És uma montanha russa de tudo e apesar de confuso, nunca estiveste tão lúcido. Nunca soubeste com tanta convicção que és amado, desejado, que te querem por perto. Nunca soubeste com tanta razão que a alegria dos teus filhos são o teu maior motivo para que fiques por cá.
Conta-me tudo. Diz-me como te sentes. O medo já foi maior. Agora nem é o medo que te atrapalha – é o tempo. É o tempo que está desregulado e passa demasiado devagar, quando se espera uma notícia e demasiado depressa, quando olhas para trás e o vês andar.
Estás mais sensível também, não porque te sintas infeliz – não é esse o estado que te cabe – mas porque parece que tudo ganhou uma intensidade astronómica. Até as refeições passaram a ser intensas, mais saboreadas, mais gostadas, mais presentes. Tudo ficou maior e cada palavra que te dizem tem um impacto brutal em ti. Não te sentes triste. Não é isso. Sentes-te até empurrado por alguma força desconhecida, por um estímulo extra, por um riso superior, mas nunca tiveste tanta vontade de chorar.
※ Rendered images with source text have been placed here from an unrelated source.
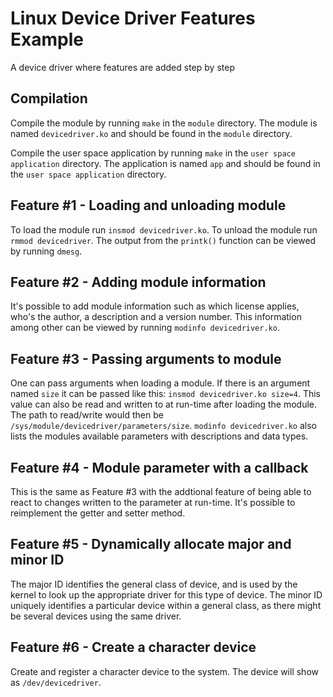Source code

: # Linux Device Driver Features Example
A device driver where features are added step by step

## Compilation
Compile the module by running `make` in the `module` directory. The module is named `devicedriver.ko` and should be found in the `module` directory.

Compile the user space application by running `make` in the `user space application` directory. The application is named `app` and should be found in the `user space application` directory.

## Feature #1 - Loading and unloading module
To load the module run `insmod devicedriver.ko`. To unload the module run `rmmod devicedriver`. The output from the `printk()` function can be viewed by running `dmesg`.

## Feature #2 - Adding module information
It's possible to add module information such as which license applies, who's the author, a description and a version number. This information among other can be viewed by running `modinfo devicedriver.ko`.

## Feature #3 - Passing arguments to module
One can pass arguments when loading a module. If there is an argument named `size` it can be passed like this: `insmod devicedriver.ko size=4`. This value can also be read and written to at run-time after loading the module. The path to read/write would then be `/sys/module/devicedriver/parameters/size`. `modinfo devicedriver.ko` also lists the modules available parameters with descriptions and data types.

## Feature #4 - Module parameter with a callback
This is the same as Feature #3 with the addtional feature of being able to react to changes written to the parameter at run-time. It's possible to reimplement the getter and setter method.

## Feature #5 - Dynamically allocate major and minor ID
The major ID identifies the general class of device, and is used by the kernel to look up the appropriate driver for this type of device. The minor ID uniquely identifies a particular device within a general class, as there might be several devices using the same driver.

## Feature #6 - Create a character device
Create and register a character device to the system. The device will show as `/dev/devicedriver`.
Choras e nem sabes ao certo porquê. Choras porque és grato, choras porque amas, choras porque queres ficar.
É isso, não é?
Sabes, acho que não te deves julgar. Não importa que chores mais, que grites mais, que rias mais, que queiras mais, que seja tudo mais. Não te castres. Não te cales. Não repares se é tudo mais exagerado. É tudo mais verdadeiro também. Sente com uma explosão verdadeira. Sente cada pormenor e deixa que te saia pelos poros, toda essa intensidade. Não está tudo bem mas também não está tudo mal. Está tudo. Tudo está a acontecer.
Não te escondas, não disfarces, não omitas. Não deixes nada por viver.